*** DATA EXTRACT Section Begins ***

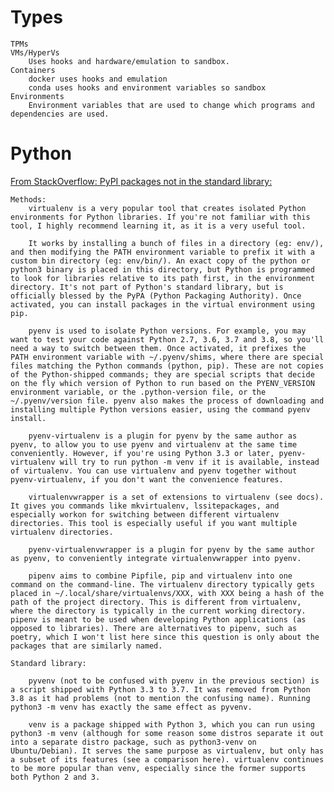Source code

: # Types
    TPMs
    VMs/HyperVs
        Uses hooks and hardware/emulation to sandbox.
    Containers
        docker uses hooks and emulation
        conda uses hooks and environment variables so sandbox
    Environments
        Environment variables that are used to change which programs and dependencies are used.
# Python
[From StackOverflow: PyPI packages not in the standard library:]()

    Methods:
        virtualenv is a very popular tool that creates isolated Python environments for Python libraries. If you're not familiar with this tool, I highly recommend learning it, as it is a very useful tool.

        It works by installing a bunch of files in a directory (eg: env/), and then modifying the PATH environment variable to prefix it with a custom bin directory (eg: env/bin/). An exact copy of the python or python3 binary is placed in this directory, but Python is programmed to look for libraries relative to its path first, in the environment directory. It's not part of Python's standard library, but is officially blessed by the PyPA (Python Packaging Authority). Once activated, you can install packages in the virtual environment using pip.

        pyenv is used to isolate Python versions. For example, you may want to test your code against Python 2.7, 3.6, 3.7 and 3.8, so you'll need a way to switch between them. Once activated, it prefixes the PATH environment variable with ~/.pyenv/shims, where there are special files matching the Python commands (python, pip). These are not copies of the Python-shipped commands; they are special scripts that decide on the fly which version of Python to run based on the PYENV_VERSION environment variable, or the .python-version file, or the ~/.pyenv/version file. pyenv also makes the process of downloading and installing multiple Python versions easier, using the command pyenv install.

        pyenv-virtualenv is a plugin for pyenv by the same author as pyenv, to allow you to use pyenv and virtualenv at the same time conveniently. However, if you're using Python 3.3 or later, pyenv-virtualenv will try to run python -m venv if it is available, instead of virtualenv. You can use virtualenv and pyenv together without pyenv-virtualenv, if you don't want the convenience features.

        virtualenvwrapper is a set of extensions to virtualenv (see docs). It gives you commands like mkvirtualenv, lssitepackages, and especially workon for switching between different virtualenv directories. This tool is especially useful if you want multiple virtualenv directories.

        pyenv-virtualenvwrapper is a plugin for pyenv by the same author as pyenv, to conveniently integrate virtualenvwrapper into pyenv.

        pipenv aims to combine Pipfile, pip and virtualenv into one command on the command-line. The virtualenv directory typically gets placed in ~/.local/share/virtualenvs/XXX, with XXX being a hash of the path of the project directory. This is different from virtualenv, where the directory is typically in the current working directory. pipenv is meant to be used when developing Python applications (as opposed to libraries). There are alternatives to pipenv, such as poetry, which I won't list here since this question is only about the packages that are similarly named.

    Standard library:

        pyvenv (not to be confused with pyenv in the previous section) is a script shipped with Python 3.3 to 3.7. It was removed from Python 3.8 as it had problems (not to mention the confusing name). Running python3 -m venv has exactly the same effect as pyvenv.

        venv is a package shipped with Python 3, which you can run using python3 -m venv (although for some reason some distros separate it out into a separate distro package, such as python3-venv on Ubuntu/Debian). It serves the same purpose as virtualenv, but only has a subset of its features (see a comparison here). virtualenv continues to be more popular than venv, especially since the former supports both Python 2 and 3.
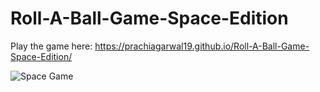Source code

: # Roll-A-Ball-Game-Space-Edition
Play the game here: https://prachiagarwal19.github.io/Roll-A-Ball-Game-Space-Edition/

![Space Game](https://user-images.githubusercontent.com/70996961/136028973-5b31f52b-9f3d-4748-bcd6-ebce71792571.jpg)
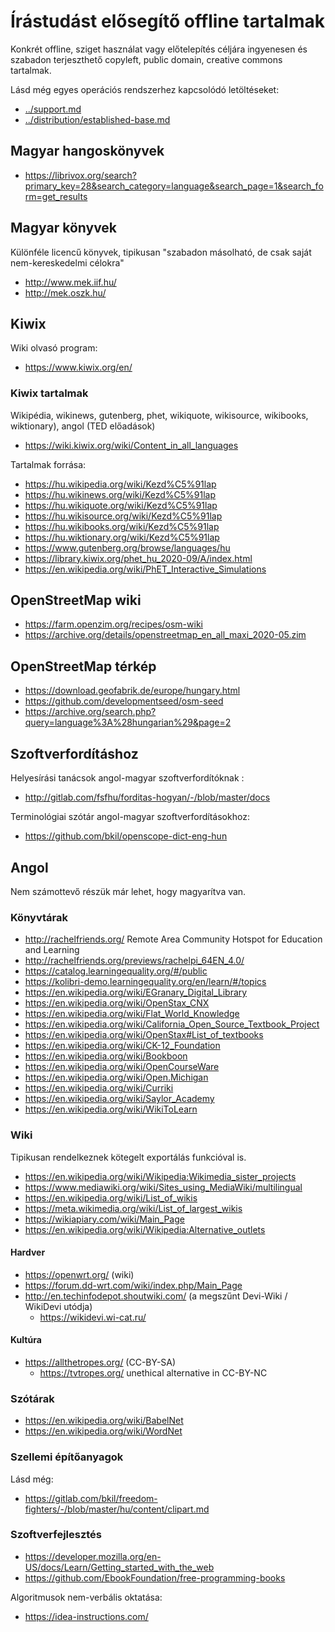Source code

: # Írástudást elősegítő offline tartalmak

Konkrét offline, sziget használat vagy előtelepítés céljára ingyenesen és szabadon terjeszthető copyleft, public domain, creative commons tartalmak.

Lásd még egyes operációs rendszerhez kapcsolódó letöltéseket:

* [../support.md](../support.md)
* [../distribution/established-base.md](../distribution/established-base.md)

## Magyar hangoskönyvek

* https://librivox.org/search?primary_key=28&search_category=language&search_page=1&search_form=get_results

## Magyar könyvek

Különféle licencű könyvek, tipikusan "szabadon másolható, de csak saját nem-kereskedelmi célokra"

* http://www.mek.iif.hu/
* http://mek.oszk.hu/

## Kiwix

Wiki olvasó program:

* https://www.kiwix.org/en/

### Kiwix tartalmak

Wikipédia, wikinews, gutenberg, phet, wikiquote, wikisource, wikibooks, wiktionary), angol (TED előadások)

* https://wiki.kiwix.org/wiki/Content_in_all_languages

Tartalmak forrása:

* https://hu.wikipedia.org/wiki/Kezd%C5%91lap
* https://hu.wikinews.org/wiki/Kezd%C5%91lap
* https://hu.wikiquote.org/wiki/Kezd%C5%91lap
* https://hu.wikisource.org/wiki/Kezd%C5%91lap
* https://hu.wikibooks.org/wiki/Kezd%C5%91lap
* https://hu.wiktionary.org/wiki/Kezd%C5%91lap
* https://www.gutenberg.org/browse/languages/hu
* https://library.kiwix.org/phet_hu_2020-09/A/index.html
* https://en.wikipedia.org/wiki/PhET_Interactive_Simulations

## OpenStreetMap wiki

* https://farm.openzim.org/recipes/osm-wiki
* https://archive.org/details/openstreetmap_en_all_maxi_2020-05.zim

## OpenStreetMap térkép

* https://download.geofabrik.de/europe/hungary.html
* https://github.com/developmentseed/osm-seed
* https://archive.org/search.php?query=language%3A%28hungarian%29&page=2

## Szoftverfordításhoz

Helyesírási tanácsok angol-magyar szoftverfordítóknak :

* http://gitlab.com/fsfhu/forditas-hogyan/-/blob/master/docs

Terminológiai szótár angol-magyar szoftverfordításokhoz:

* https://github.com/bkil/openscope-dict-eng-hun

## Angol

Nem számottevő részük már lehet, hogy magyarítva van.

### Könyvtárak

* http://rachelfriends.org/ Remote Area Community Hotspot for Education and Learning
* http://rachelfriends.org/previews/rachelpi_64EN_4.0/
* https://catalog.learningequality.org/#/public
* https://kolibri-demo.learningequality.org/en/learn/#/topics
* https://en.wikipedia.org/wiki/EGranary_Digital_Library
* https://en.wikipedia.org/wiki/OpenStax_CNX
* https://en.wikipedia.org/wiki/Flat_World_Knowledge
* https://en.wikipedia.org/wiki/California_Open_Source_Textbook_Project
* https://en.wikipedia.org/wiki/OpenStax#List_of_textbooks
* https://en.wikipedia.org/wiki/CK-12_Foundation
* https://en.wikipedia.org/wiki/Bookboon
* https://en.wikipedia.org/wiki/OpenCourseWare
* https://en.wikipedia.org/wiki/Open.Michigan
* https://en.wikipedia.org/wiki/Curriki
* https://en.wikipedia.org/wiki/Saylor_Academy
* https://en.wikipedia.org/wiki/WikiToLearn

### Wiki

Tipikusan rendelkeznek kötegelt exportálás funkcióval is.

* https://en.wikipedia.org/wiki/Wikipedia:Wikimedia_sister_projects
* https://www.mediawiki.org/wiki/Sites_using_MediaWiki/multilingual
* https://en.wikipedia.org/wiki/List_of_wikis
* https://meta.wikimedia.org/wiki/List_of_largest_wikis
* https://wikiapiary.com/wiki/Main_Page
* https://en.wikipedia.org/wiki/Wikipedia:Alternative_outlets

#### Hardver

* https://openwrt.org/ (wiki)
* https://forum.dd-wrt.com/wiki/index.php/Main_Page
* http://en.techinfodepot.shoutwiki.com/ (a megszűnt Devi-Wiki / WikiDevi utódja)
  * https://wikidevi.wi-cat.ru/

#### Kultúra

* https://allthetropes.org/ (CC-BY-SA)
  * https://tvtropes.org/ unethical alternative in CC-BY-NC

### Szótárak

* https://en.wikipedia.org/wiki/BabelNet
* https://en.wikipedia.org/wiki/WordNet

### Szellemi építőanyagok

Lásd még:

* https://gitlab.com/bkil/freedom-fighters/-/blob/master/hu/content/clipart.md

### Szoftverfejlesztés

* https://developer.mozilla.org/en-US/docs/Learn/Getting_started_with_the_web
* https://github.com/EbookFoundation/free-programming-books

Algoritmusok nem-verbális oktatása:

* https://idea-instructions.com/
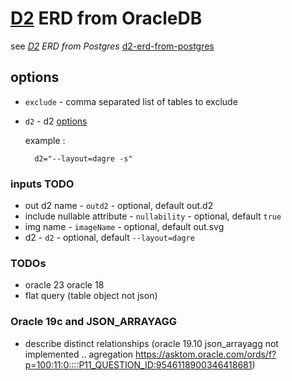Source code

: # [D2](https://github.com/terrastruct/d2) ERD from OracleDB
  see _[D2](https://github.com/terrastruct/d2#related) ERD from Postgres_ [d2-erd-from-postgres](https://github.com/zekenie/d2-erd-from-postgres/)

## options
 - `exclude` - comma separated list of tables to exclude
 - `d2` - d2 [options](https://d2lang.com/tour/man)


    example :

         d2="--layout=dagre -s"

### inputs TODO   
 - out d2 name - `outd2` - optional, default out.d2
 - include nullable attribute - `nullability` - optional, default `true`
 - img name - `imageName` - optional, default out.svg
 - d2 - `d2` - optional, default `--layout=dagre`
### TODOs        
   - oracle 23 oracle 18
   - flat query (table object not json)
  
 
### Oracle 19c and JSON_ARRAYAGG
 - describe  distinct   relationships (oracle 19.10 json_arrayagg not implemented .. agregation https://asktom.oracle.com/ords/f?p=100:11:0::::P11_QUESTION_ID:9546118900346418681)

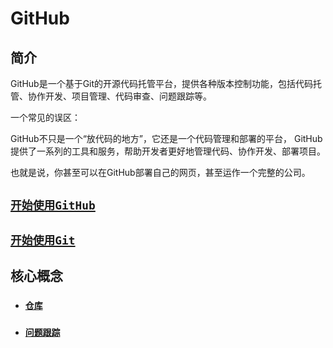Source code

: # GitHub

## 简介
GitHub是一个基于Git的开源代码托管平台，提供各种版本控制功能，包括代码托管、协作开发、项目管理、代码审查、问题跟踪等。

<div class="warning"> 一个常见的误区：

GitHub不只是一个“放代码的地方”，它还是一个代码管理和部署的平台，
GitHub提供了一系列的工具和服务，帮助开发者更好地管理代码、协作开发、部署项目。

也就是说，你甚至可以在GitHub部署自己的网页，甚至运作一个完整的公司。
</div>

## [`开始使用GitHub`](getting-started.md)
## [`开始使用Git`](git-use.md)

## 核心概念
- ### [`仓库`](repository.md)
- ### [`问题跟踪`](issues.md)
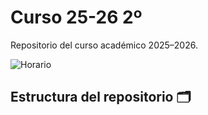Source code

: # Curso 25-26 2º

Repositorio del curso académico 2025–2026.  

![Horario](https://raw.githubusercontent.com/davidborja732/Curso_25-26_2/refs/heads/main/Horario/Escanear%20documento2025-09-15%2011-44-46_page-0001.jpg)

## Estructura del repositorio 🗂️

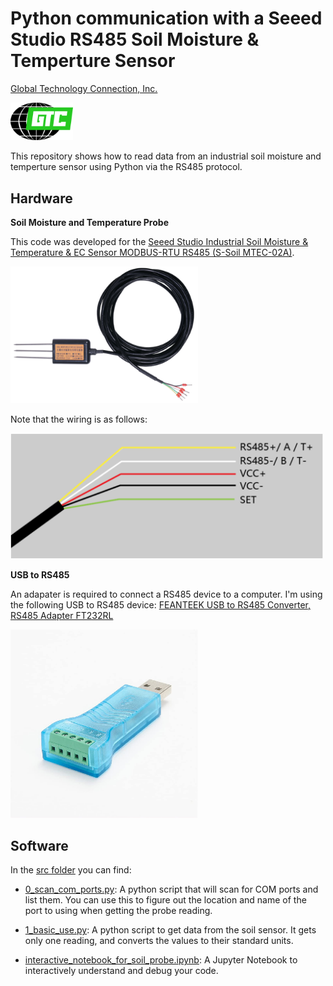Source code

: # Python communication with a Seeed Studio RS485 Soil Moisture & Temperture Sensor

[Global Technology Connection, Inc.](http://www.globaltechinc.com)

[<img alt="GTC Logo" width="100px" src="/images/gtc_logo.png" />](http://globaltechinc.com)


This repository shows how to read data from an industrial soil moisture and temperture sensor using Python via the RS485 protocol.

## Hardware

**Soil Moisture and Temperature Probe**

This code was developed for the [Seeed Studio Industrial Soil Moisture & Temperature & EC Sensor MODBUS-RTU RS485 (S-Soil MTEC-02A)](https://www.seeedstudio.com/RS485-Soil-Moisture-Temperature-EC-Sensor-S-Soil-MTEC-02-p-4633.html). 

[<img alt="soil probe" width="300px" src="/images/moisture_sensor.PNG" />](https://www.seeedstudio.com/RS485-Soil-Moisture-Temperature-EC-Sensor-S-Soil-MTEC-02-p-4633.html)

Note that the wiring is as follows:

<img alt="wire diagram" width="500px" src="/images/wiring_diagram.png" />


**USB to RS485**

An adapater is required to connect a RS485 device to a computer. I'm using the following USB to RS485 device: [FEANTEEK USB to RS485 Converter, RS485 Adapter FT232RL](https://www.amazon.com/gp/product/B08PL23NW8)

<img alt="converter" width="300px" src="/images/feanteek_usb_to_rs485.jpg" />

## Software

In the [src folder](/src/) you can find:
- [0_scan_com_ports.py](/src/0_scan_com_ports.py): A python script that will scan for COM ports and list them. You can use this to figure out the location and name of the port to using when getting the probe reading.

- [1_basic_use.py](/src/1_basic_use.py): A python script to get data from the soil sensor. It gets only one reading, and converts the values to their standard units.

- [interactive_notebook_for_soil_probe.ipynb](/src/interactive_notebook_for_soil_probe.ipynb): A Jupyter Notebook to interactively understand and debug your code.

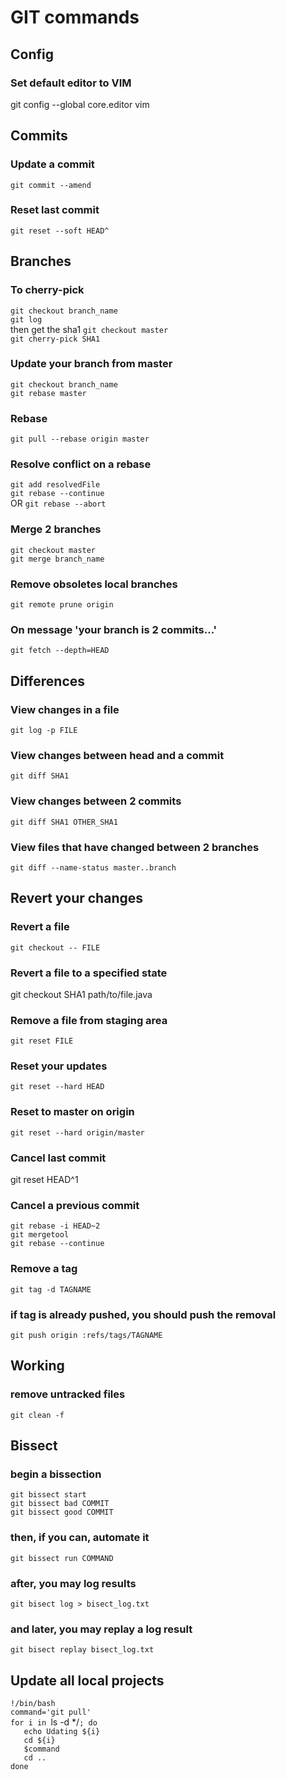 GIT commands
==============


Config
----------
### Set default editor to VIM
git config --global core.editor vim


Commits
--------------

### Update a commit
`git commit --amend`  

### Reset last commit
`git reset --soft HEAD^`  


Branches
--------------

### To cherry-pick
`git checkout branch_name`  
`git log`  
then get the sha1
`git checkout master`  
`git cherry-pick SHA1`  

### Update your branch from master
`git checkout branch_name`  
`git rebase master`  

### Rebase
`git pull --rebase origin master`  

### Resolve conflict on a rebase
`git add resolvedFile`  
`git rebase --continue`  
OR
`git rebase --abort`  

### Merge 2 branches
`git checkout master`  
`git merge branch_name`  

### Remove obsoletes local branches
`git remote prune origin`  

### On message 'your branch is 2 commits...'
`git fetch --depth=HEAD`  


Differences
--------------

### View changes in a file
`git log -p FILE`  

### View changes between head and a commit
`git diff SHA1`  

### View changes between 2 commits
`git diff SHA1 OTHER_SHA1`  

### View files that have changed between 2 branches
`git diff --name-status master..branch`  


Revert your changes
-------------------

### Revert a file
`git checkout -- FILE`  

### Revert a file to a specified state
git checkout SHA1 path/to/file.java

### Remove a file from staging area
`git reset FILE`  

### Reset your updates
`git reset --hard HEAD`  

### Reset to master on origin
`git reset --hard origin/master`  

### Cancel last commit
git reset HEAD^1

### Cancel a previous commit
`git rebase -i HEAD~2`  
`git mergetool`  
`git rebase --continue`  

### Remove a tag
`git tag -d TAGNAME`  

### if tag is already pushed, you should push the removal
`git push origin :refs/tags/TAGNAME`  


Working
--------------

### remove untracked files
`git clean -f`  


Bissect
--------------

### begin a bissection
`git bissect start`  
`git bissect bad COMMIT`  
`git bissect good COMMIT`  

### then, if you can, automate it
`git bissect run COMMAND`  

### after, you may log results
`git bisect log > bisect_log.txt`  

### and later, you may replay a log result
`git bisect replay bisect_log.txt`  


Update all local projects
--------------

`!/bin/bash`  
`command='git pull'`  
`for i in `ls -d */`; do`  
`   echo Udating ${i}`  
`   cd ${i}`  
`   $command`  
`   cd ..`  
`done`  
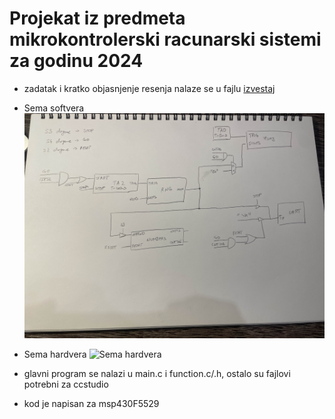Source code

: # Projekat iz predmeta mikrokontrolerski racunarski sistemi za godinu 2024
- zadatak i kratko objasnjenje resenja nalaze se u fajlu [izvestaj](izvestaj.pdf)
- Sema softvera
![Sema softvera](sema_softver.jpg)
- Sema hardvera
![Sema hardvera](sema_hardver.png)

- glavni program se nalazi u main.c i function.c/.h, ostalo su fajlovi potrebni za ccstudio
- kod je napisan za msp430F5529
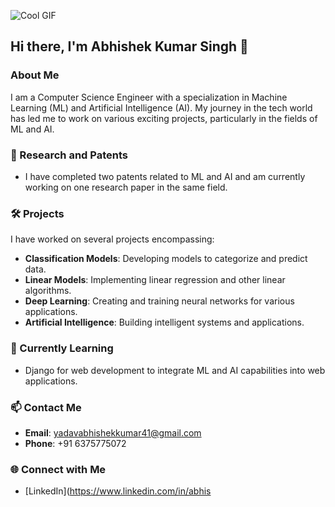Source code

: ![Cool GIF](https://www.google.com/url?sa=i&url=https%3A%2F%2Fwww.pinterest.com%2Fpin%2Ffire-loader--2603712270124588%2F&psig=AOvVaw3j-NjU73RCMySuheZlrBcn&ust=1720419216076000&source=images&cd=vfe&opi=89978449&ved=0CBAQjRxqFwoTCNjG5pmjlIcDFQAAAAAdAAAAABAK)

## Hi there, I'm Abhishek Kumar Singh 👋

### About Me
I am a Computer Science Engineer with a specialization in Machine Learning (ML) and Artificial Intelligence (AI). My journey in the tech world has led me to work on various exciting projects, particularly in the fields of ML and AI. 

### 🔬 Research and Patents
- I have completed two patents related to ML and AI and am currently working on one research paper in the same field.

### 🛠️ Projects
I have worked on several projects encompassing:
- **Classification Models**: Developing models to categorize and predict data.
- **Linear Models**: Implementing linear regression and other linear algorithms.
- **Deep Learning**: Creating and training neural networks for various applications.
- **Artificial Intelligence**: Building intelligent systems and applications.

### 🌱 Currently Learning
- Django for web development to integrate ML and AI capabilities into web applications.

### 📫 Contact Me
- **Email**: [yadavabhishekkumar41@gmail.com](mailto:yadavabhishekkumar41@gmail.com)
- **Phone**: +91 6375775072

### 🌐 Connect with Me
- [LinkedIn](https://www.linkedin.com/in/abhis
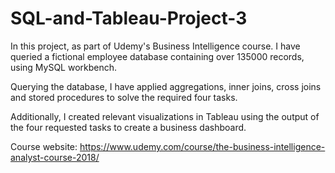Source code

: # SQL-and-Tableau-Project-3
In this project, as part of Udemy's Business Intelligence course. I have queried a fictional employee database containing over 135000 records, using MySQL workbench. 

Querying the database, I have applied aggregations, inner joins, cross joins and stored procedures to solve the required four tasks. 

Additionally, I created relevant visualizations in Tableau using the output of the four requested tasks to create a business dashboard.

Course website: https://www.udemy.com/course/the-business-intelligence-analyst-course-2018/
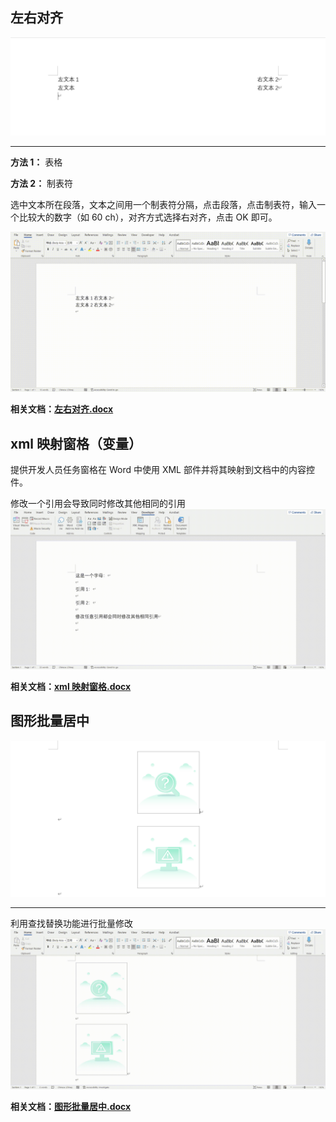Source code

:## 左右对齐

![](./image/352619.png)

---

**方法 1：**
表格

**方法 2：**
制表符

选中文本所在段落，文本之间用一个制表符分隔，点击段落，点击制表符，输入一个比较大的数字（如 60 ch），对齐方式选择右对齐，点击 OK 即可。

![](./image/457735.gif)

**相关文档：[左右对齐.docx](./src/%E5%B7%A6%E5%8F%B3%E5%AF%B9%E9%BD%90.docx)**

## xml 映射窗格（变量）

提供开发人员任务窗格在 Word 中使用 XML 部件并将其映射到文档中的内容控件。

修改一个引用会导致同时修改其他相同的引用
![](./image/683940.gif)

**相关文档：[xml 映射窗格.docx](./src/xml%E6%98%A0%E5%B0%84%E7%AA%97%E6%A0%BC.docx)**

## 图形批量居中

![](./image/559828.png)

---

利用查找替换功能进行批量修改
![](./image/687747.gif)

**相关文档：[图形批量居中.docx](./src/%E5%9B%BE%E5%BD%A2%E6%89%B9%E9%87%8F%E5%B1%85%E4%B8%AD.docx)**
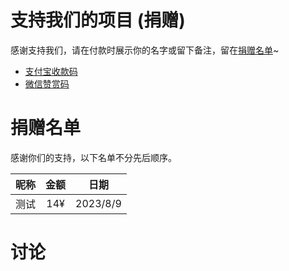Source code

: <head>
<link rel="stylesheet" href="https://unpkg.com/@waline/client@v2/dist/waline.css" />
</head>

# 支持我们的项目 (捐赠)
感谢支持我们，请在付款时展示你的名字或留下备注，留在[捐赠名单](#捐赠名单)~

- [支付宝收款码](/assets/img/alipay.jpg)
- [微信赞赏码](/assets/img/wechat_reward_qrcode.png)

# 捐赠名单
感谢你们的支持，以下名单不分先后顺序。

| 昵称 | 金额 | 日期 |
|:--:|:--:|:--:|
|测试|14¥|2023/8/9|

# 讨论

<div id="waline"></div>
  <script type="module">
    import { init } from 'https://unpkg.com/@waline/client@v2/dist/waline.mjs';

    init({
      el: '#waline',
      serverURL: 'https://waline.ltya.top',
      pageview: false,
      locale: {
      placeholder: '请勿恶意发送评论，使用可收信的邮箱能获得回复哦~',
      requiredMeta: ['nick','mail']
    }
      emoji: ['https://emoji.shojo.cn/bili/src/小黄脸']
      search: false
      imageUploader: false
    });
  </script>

*** DATA EXTRACT Section Ends ***

▶ [PROBLEM DETAILS]
Every line in the records above that contains the word "rachelfriends" is to be copied out.

▶ [WRITTEN REPLY]
* http://rachelfriends.org/ Remote Area Community Hotspot for Education and Learning
* http://rachelfriends.org/previews/rachelpi_64EN_4.0/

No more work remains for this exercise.